== Information given ==
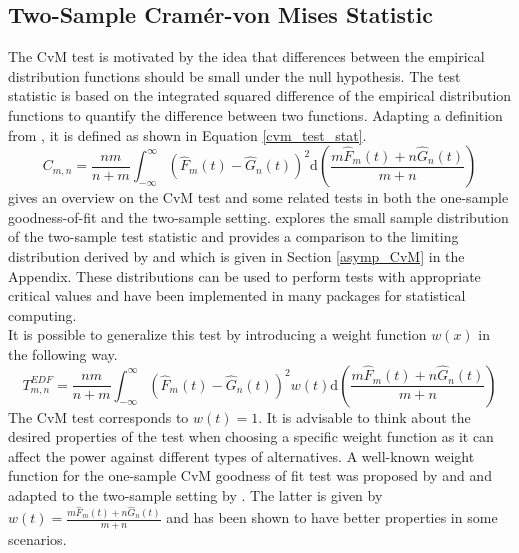 \documentclass[12pt, a4paper]{article}
\theoremstyle{MAstyle} \newtheorem{assumption}{Assumption}[section]
\theoremstyle{MAstyle} \newtheorem{definition}{Definition}[section]
\theoremstyle{MAstyle} \newtheorem{theorem}{Theorem}[section]
\begin{document}
		\subsection{Two-Sample Cram\'{e}r-von Mises Statistic}\label{Two_sample_CvM}
			The CvM test is motivated by the idea that differences between the empirical distribution functions should be small under the null hypothesis. The test statistic is based on the integrated squared difference of the empirical distribution functions to quantify the difference between two functions.
			Adapting a definition from \cite{buning_nichtparametrische_2013}, it is defined as shown in Equation \ref{cvm_test_stat}.
			\begin{equation}\label{cvm_test_stat}
				C_{m,n} = \frac{nm}{n+m} \int_{-\infty}^{\infty}\left(\hat{F}_{m}(t) - \hat{G}_{n}(t)\right)^{2} \mathrm{d} \left(\frac{m \hat{F}_{m}(t) + n \hat{G}_{n}(t)}{m+n}\right) 
			\end{equation}
			\cite{darling_kolmogorov-smirnov_1957} gives an overview on the CvM test and some related tests in both the one-sample goodness-of-fit and the two-sample setting. \cite{anderson_distribution_1962} explores the small sample distribution of the two-sample test statistic and provides a comparison to the limiting distribution derived by \cite{rosenblatt_limit_1952} and \cite{fisz_result_1960} which is given in Section \ref{asymp_CvM} in the Appendix. These distributions can be used to perform tests with appropriate critical values and have been implemented in many packages for statistical computing.\\
			
			It is possible to generalize this test by introducing a weight function $w(x)$ in the following way. 
			\begin{equation}
				T^{\textit{EDF}}_{m,n} = \frac{nm}{n+m} \int_{-\infty}^{\infty}\left(\hat{F}_{m}(t) - \hat{G}_{n}(t)\right)^{2} w(t) \mathrm{d} \left(\frac{m \hat{F}_{m}(t) + n \hat{G}_{n}(t)}{m+n}\right)
			\end{equation}
			The CvM test corresponds to $w(t) = 1$. It is advisable to think about the desired properties of the test when choosing a specific weight function as it can affect the power against different types of alternatives. A well-known weight function for the one-sample CvM goodness of fit test was proposed by \cite{anderson_asymptotic_1952} and \cite{anderson_test_1954} and adapted to the two-sample setting by \cite{pettitt_two-sample_1976}. The latter is given by $w(t) = \frac{m \hat{F}_m(t) + n \hat{G}_n(t)}{m+n}$ and has been shown to have better properties in some scenarios.					
			
\end{document}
===
Return the lines above exactly; the images are not part of the copy.

 \documentclass[12pt, a4paper]{article}
\theoremstyle{MAstyle} \newtheorem{assumption}{Assumption}[section]
\theoremstyle{MAstyle} \newtheorem{definition}{Definition}[section]
\theoremstyle{MAstyle} \newtheorem{theorem}{Theorem}[section]
\begin{document}
		\subsection{Two-Sample Cram\'{e}r-von Mises Statistic}\label{Two_sample_CvM}
			The CvM test is motivated by the idea that differences between the empirical distribution functions should be small under the null hypothesis. The test statistic is based on the integrated squared difference of the empirical distribution functions to quantify the difference between two functions.
			Adapting a definition from \cite{buning_nichtparametrische_2013}, it is defined as shown in Equation \ref{cvm_test_stat}.
			\begin{equation}\label{cvm_test_stat}
				C_{m,n} = \frac{nm}{n+m} \int_{-\infty}^{\infty}\left(\hat{F}_{m}(t) - \hat{G}_{n}(t)\right)^{2} \mathrm{d} \left(\frac{m \hat{F}_{m}(t) + n \hat{G}_{n}(t)}{m+n}\right) 
			\end{equation}
			\cite{darling_kolmogorov-smirnov_1957} gives an overview on the CvM test and some related tests in both the one-sample goodness-of-fit and the two-sample setting. \cite{anderson_distribution_1962} explores the small sample distribution of the two-sample test statistic and provides a comparison to the limiting distribution derived by \cite{rosenblatt_limit_1952} and \cite{fisz_result_1960} which is given in Section \ref{asymp_CvM} in the Appendix. These distributions can be used to perform tests with appropriate critical values and have been implemented in many packages for statistical computing.\\
			
			It is possible to generalize this test by introducing a weight function $w(x)$ in the following way. 
			\begin{equation}
				T^{\textit{EDF}}_{m,n} = \frac{nm}{n+m} \int_{-\infty}^{\infty}\left(\hat{F}_{m}(t) - \hat{G}_{n}(t)\right)^{2} w(t) \mathrm{d} \left(\frac{m \hat{F}_{m}(t) + n \hat{G}_{n}(t)}{m+n}\right)
			\end{equation}
			The CvM test corresponds to $w(t) = 1$. It is advisable to think about the desired properties of the test when choosing a specific weight function as it can affect the power against different types of alternatives. A well-known weight function for the one-sample CvM goodness of fit test was proposed by \cite{anderson_asymptotic_1952} and \cite{anderson_test_1954} and adapted to the two-sample setting by \cite{pettitt_two-sample_1976}. The latter is given by $w(t) = \frac{m \hat{F}_m(t) + n \hat{G}_n(t)}{m+n}$ and has been shown to have better properties in some scenarios.					
			
\end{document}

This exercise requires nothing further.